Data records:

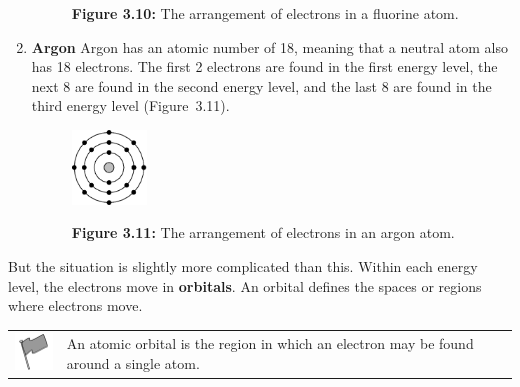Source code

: \begin{enumerate}[noitemsep, label=\textbf{\arabic*}. ]
\begin{figure}[H]
\begin{center}
      \vspace{2pt}
    \vspace{\rubberspace}\par \begin{cnxcaption}
	  \small \textbf{Figure 3.10: }The arrangement of electrons in a fluorine atom.
	\end{cnxcaption}
    \vspace{.1in}
    \end{center}
 \end{figure}       \label{m38741*uid90}\item \textbf{Argon}
Argon has an atomic number of 18, meaning that a neutral atom also has 18 electrons. The first 2 electrons are found in the first energy level, the next 8 are found in the second energy level, and the last 8 are found in the third energy level (Figure~3.11).
    \setcounter{subfigure}{0}
	\begin{figure}[H] %
    \begin{center}
    \label{m38741*uid91!!!underscore!!!media}\label{m38741*uid91!!!underscore!!!printimage}\includegraphics[width=2cm]{col11305.imgs/m38741_CG10C3_007.png} %
      \vspace{2pt}
    \vspace{\rubberspace}\par \begin{cnxcaption}
	  \small \textbf{Figure 3.11: }The arrangement of electrons in an argon atom.
	\end{cnxcaption}
    \vspace{.1in}
    \end{center}
 \end{figure}       \end{enumerate}
\label{m38741*id259478}But the situation is slightly more complicated than this. Within each energy level, the electrons move in \textbf{orbitals}. An orbital defines the spaces or regions where electrons move.\par 
\label{m38741*fhsst!!!underscore!!!id687}\begin{definition}
	  \begin{tabular*}{15 cm}{m{15 mm}m{}}
	\hspace*{-50pt}  \includegraphics[width=0.5in]{col11305.imgs/psflag2.png}   & \Definition{   \label{id2420554}\textbf{ Atomic orbital }} { \label{m38741*meaningfhsst!!!underscore!!!id687}
        \label{m38741*id259495}An atomic orbital is the region in which an electron may be found around a single atom.
 \par 
         } 
      \end{tabular*}
      \end{definition}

(Work to be completed) I would like the data above transcribed exactly, with its pictures left out.

(Answer section)
Source code

: \begin{enumerate}[noitemsep, label=\textbf{\arabic*}. ]
\begin{figure}[H]
\begin{center}
      \vspace{2pt}
    \vspace{\rubberspace}\par \begin{cnxcaption}
	  \small \textbf{Figure 3.10: }The arrangement of electrons in a fluorine atom.
	\end{cnxcaption}
    \vspace{.1in}
    \end{center}
 \end{figure}       \label{m38741*uid90}\item \textbf{Argon}
Argon has an atomic number of 18, meaning that a neutral atom also has 18 electrons. The first 2 electrons are found in the first energy level, the next 8 are found in the second energy level, and the last 8 are found in the third energy level (Figure~3.11).
    \setcounter{subfigure}{0}
	\begin{figure}[H] %
    \begin{center}
    \label{m38741*uid91!!!underscore!!!media}\label{m38741*uid91!!!underscore!!!printimage}\includegraphics[width=2cm]{col11305.imgs/m38741_CG10C3_007.png} %
      \vspace{2pt}
    \vspace{\rubberspace}\par \begin{cnxcaption}
	  \small \textbf{Figure 3.11: }The arrangement of electrons in an argon atom.
	\end{cnxcaption}
    \vspace{.1in}
    \end{center}
 \end{figure}       \end{enumerate}
\label{m38741*id259478}But the situation is slightly more complicated than this. Within each energy level, the electrons move in \textbf{orbitals}. An orbital defines the spaces or regions where electrons move.\par 
\label{m38741*fhsst!!!underscore!!!id687}\begin{definition}
	  \begin{tabular*}{15 cm}{m{15 mm}m{}}
	\hspace*{-50pt}  \includegraphics[width=0.5in]{col11305.imgs/psflag2.png}   & \Definition{   \label{id2420554}\textbf{ Atomic orbital }} { \label{m38741*meaningfhsst!!!underscore!!!id687}
        \label{m38741*id259495}An atomic orbital is the region in which an electron may be found around a single atom.
 \par 
         } 
      \end{tabular*}
      \end{definition}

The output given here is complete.